▸ Aim of the task: Please retype the data in full and exactly; the pictures are not part of the copy.

** Opening Material for this task block **

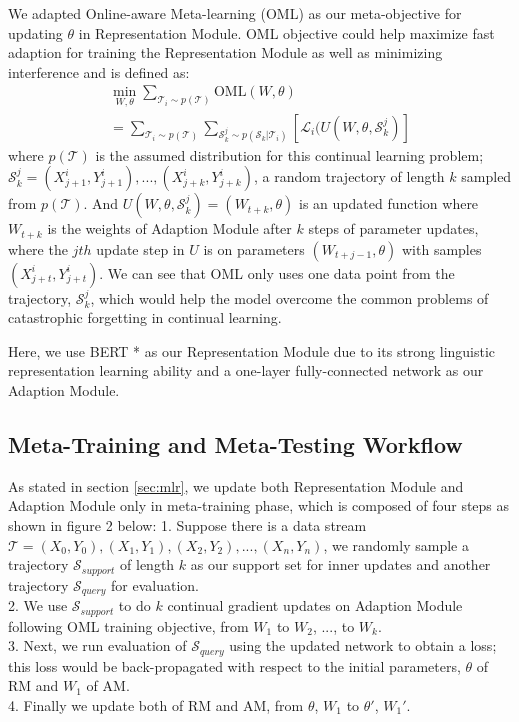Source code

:We adapted Online-aware Meta-learning (OML) as our meta-objective for updating $\theta$ in Representation Module. OML objective could help maximize fast adaption for training the Representation Module as well as minimizing interference and is defined as:
\begin{equation}
    \begin{aligned}
       \min_{W, \theta} \sum_{\mathcal{T}_i \sim p(\mathcal{T})} \mathrm{OML}(W, \theta) \\
       = \sum_{\mathcal{T}_i \sim p(\mathcal{T})} \sum_{\mathcal{S}_k ^ j \sim p(\mathcal{S}_k | \mathcal{T}_i)} [\mathcal{L}_i (U(W, \theta, \mathcal{S}_k ^ j)]
   \end{aligned}
\end{equation}
where $p(\mathcal{T})$ is the assumed distribution for this continual learning problem; $\mathcal{S}_k ^ j = (X_{j+1}^i, Y_{j+1}^i), ..., (X_{j+k}^i, Y_{j+k}^i)$, a random trajectory of length $k$ sampled from $p(\mathcal{T})$. And $U(W, \theta, \mathcal{S}_k ^ j) = (W_{t+k}, \theta)$ is an updated function where $W_{t+k}$ is the weights of Adaption Module after $k$ steps of parameter updates, where the $jth$ update step in $U$ is on parameters $(W_{t+j-1}, \theta)$ with samples $(X_{j+t}^i, Y_{j+t}^i)$. We can see that OML only uses one data point from the trajectory, $\mathcal{S}_k ^ j$, which would help the model overcome the common problems of catastrophic forgetting in continual learning. 

Here, we use BERT * as our Representation Module due to its strong linguistic representation learning ability and a one-layer fully-connected network as our Adaption Module. 

\subsection{Meta-Training and Meta-Testing Workflow}
As stated in section \ref{sec:mlr}, we update both Representation Module and Adaption Module only in meta-training phase, which is composed of four steps as shown in figure 2 below: 
1. Suppose there is a data stream $\mathcal{T} = (X_0, Y_0), (X_1, Y_1), (X_2, Y_2), ..., (X_n, Y_n)$, we randomly sample a trajectory $\mathcal{S}_{support}$ of length $k$ as our support set for inner updates and another trajectory $\mathcal{S}_{query}$ for evaluation. \\
2. We use $\mathcal{S}_{support}$ to do $k$ continual gradient updates on Adaption Module following OML training objective, from  $W_1$ to $W_2$, ..., to $W_k$. \\
3. Next, we run evaluation of $\mathcal{S}_{query}$ using the updated network to obtain a loss; this loss would be back-propagated with respect to the initial parameters, $\theta$ of RM and $W_1$ of AM. \\
4. Finally we update both of RM and AM, from  $\theta$, $W_1$ to $\theta'$, $W_1'$.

** Closing Material for this task block **

▸ Written solution:
Source code

:We adapted Online-aware Meta-learning (OML) as our meta-objective for updating $\theta$ in Representation Module. OML objective could help maximize fast adaption for training the Representation Module as well as minimizing interference and is defined as:
\begin{equation}
    \begin{aligned}
       \min_{W, \theta} \sum_{\mathcal{T}_i \sim p(\mathcal{T})} \mathrm{OML}(W, \theta) \\
       = \sum_{\mathcal{T}_i \sim p(\mathcal{T})} \sum_{\mathcal{S}_k ^ j \sim p(\mathcal{S}_k | \mathcal{T}_i)} [\mathcal{L}_i (U(W, \theta, \mathcal{S}_k ^ j)]
   \end{aligned}
\end{equation}
where $p(\mathcal{T})$ is the assumed distribution for this continual learning problem; $\mathcal{S}_k ^ j = (X_{j+1}^i, Y_{j+1}^i), ..., (X_{j+k}^i, Y_{j+k}^i)$, a random trajectory of length $k$ sampled from $p(\mathcal{T})$. And $U(W, \theta, \mathcal{S}_k ^ j) = (W_{t+k}, \theta)$ is an updated function where $W_{t+k}$ is the weights of Adaption Module after $k$ steps of parameter updates, where the $jth$ update step in $U$ is on parameters $(W_{t+j-1}, \theta)$ with samples $(X_{j+t}^i, Y_{j+t}^i)$. We can see that OML only uses one data point from the trajectory, $\mathcal{S}_k ^ j$, which would help the model overcome the common problems of catastrophic forgetting in continual learning. 

Here, we use BERT * as our Representation Module due to its strong linguistic representation learning ability and a one-layer fully-connected network as our Adaption Module. 

\subsection{Meta-Training and Meta-Testing Workflow}
As stated in section \ref{sec:mlr}, we update both Representation Module and Adaption Module only in meta-training phase, which is composed of four steps as shown in figure 2 below: 
1. Suppose there is a data stream $\mathcal{T} = (X_0, Y_0), (X_1, Y_1), (X_2, Y_2), ..., (X_n, Y_n)$, we randomly sample a trajectory $\mathcal{S}_{support}$ of length $k$ as our support set for inner updates and another trajectory $\mathcal{S}_{query}$ for evaluation. \\
2. We use $\mathcal{S}_{support}$ to do $k$ continual gradient updates on Adaption Module following OML training objective, from  $W_1$ to $W_2$, ..., to $W_k$. \\
3. Next, we run evaluation of $\mathcal{S}_{query}$ using the updated network to obtain a loss; this loss would be back-propagated with respect to the initial parameters, $\theta$ of RM and $W_1$ of AM. \\
4. Finally we update both of RM and AM, from  $\theta$, $W_1$ to $\theta'$, $W_1'$.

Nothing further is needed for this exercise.